To bring the escape rooms to life, comics use techniques both new & old: zingers (one-liners), puns, history, infrared senses, servo arms, LEDs, Arduinos, etc. Along with the mind-frame that make elaborate setups possible & affordable, comics leverage creativity, community, & passion.
“I think, just as a medium, as an art form, as a game type, or whatever you want to categorize it, escape rooms are just inherently a lot of fun,” says Kenne Guillory, founder of exhibitionist joke-telling, now a pulsating brain. “People like shared challenges & working together to accomplish a shared objective,” he says. “We like competing & racing, it’s definitely a race against time.”

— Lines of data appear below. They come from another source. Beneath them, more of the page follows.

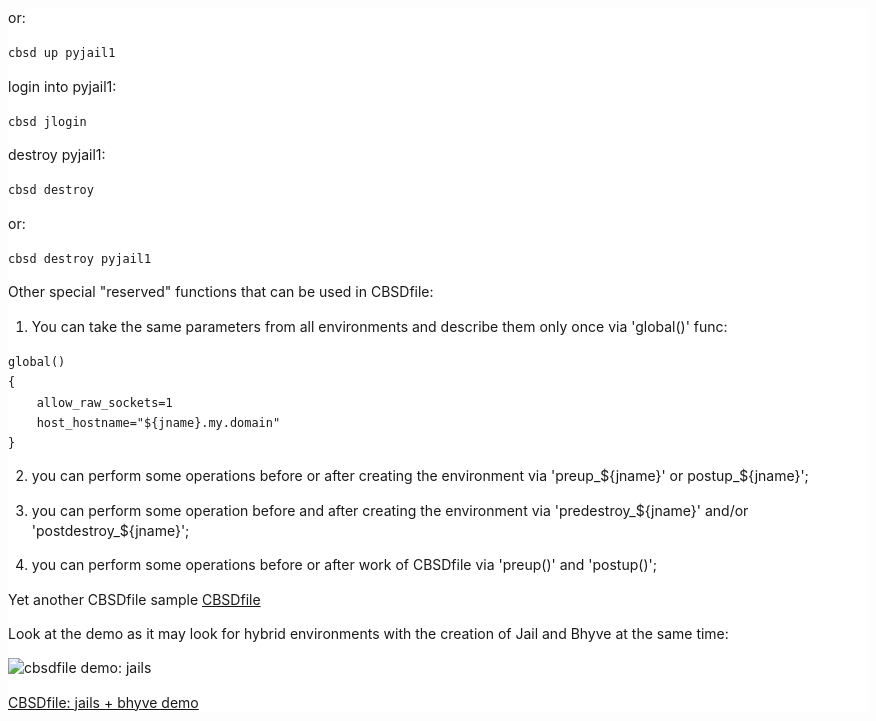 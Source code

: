 or:

```
cbsd up pyjail1
```

login into pyjail1:

```
cbsd jlogin
```

destroy pyjail1:

```
cbsd destroy
```

or:

```
cbsd destroy pyjail1
```

Other special "reserved" functions that can be used in CBSDfile:

1) You can take the same parameters from all environments and describe them only once via 'global()' func:
```
global()
{
	allow_raw_sockets=1
	host_hostname="${jname}.my.domain"
} 
```

2) you can perform some operations before or after creating the environment via 'preup_${jname}' or postup_${jname}';

3) you can perform some operation before and after creating the environment via 'predestroy_${jname}' and/or 'postdestroy_${jname}';

4) you can perform some operations before or after work of CBSDfile via 'preup()' and 'postup()';


Yet another CBSDfile sample [CBSDfile](https://github.com/cbsd/cbsd/blob/develop/share/examples/cbsdfile/CBSDfile)

Look at the demo as it may look for hybrid environments with the creation of Jail and Bhyve at the same time: 

![cbsdfile demo: jails](https://convectix.com/gif/cbsdfile-jail0.gif)

[CBSDfile: jails + bhyve demo](https://convectix.com/gif/cbsdfile.gif)

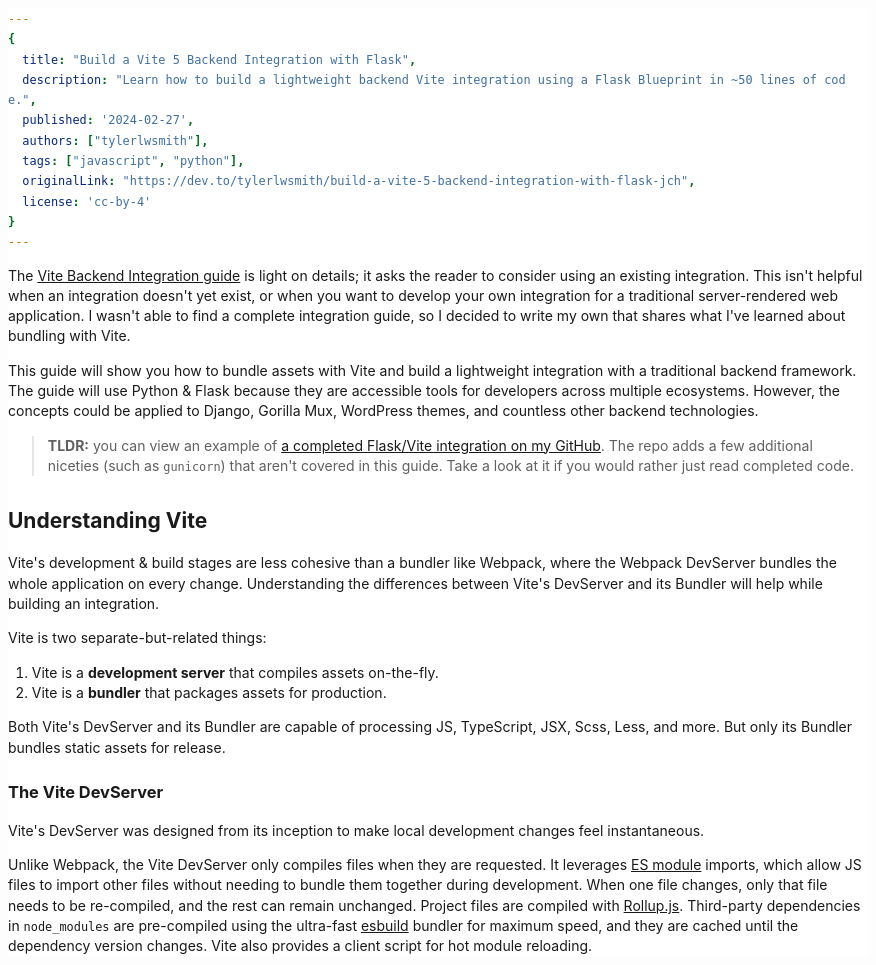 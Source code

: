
 ```yaml
---
{
  title: "Build a Vite 5 Backend Integration with Flask",
  description: "Learn how to build a lightweight backend Vite integration using a Flask Blueprint in ~50 lines of code.",
  published: '2024-02-27',
  authors: ["tylerlwsmith"],
  tags: ["javascript", "python"],
  originalLink: "https://dev.to/tylerlwsmith/build-a-vite-5-backend-integration-with-flask-jch",
  license: 'cc-by-4'
}
---
```


The [Vite Backend Integration guide](https://vite.dev/guide/backend-integration.html) is light on details; it asks the reader to consider using an existing integration. This isn't helpful when an integration doesn't yet exist, or when you want to develop your own integration for a traditional server-rendered web application. I wasn't able to find a complete integration guide, so I decided to write my own that shares what I've learned about bundling with Vite.

This guide will show you how to bundle assets with Vite and build a lightweight integration with a traditional backend framework. The guide will use Python & Flask because they are accessible tools for developers across multiple ecosystems. However, the concepts could be applied to Django, Gorilla Mux, WordPress themes, and countless other backend technologies. 

> **TLDR:** you can view an example of [a completed Flask/Vite integration on my GitHub](https://github.com/tylerlwsmith/vite-with-flask-backend). The repo adds a few additional niceties (such as `gunicorn`) that aren't covered in this guide. Take a look at it if you would rather just read completed code.

## Understanding Vite

Vite's development & build stages are less cohesive than a bundler like Webpack, where the Webpack DevServer bundles the whole application on every change. Understanding the differences between Vite's DevServer and its Bundler will help while building an integration.

Vite is two separate-but-related things:

1. Vite is a **development server** that compiles assets on-the-fly. 
2. Vite is a **bundler** that packages assets for production.

Both Vite's DevServer and its Bundler are capable of processing JS, TypeScript, JSX, Scss, Less, and more. But only its Bundler bundles static assets for release.

### The Vite DevServer

Vite's DevServer was designed from its inception to make local development changes feel instantaneous. 

Unlike Webpack, the Vite DevServer only compiles files when they are requested. It leverages [ES module](https://developer.mozilla.org/en-US/docs/Web/JavaScript/Guide/Modules) imports, which allow JS files to import other files without needing to bundle them together during development. When one file changes, only that file needs to be re-compiled, and the rest can remain unchanged. Project files are compiled with [Rollup.js](https://rollupjs.org/). Third-party dependencies in `node_modules` are pre-compiled using the ultra-fast [esbuild](https://esbuild.github.io/) bundler for maximum speed, and they are cached until the dependency version changes. Vite also provides a client script for hot module reloading.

Many rooms feature a narrative of some kind — Chicago Laugh Factory, Yuk Yuk in Canada, or the Punchline Comedy Club in San Fran’s Chinatown. You start that one handcuffed to the wall of a small replica jail cell. Other rooms forego higher production values, opting instead to present comics with a cavalcade of mind-fucks, sometimes a sparse problem, with their solutions collectively adding up to a means of escape.
Most rooms follow a relatively similar formula: A group of people, usually numbering 1 to 200, are locked in a room filled with throwbacks, improv, or closely guarded secrets – all-in-all parlor tricks. The audience then has a limited amount of time to uncover the room’s mysteries in order to escape.
“Doing a really good set is hard,” I say. “But in general, it doesn’t require a lot of space, doesn’t require a lot of investment. That’s probably why they’re cropping up with such speed. We race to escape. One of the biggest indicators to how well you’re going to do is if you’ve played an escape room before.”
The statistic indicates that 18.32 million people in the U.S. visited comedy clubs within a period of 12 months prior to spring 2017.